Discovering my racism was actually a bit of a surprise. In fact, if you had asked me if I was a racist just a few months ago, I would have been quite offended. Thankfully, I’m learning a lot as I begin to “lean in” to the issues of racism and racial injustice.  One of the most important things I’ve learned is that I have a great deal more to learn… and to do.

We tend to think of racists in terms of self-proclaimed white supremacists or the individuals we see (all too often) in the news because of their blatantly racist actions.  Clearly, these ARE racists. But if racism was limited to the impact of this (hopefully) small part of our population, we would not be in the midst of a powerful and important movement to address systemic racial injustice.

I grew up in Iowa at a time when African Americans made up around 1% of the population. I believe we had one black person in our high school class of more than 1,000.  It’s fair to say that we lived in a “white bubble.”  And I think it’s also fair to say that I still do.

Oh, I’ve had (have) black friends, co-workers, bosses, and pastors.  But all these relationships existed in very “white” environments.  By that, I mean that the vast majority of people in my community, workplace, and church were white.  These were very comfortable environments… for me.  I rarely gave much thought to how being black in a (very) white environment would alter the experience.

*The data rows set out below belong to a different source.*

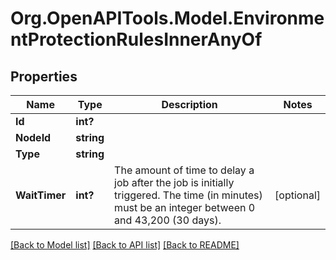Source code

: # Org.OpenAPITools.Model.EnvironmentProtectionRulesInnerAnyOf

## Properties

Name | Type | Description | Notes
------------ | ------------- | ------------- | -------------
**Id** | **int?** |  | 
**NodeId** | **string** |  | 
**Type** | **string** |  | 
**WaitTimer** | **int?** | The amount of time to delay a job after the job is initially triggered. The time (in minutes) must be an integer between 0 and 43,200 (30 days). | [optional] 

[[Back to Model list]](../README.md#documentation-for-models) [[Back to API list]](../README.md#documentation-for-api-endpoints) [[Back to README]](../README.md)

And now I see that this (not giving much thought to it) is a big part of the problem we face.

We moved a lot over the years… spending time in virtually all regions of the U.S. Our time in the South was (from a racism perspective) quite an eye-opener.

While looking for a house, my wife and I were warned by our realtor not to purchase a home in a neighborhood because it was “in transition.”  When asked to clarify, the realtor explained that several (of the 1,000+) houses in the neighborhood had recently been purchased by black families. I couldn’t believe what I was hearing… and quickly responded that this was not an issue for us.

Within months of purchasing our new home, more than one hundred houses in this neighborhood were up for sale and real estate values were rapidly dropping.

This was Atlanta in the ’80s and we were experiencing (first-hand) the impact of “white flight.”  We were amazed (and so disappointed) to see that people would be so shallow as to not purchase a home (or would want to quickly sell their home) simply because black families were joining the neighborhood.

Until recently, this might have been a story I told to show that, while I was aware of racism, I certainly wasn’t part of it.  Today, I find myself wondering… would I have made the same decision if the demographics of the neighborhood had been reversed?  Would I today?  If race truly wasn’t an issue for me, then I wouldn’t have to wonder.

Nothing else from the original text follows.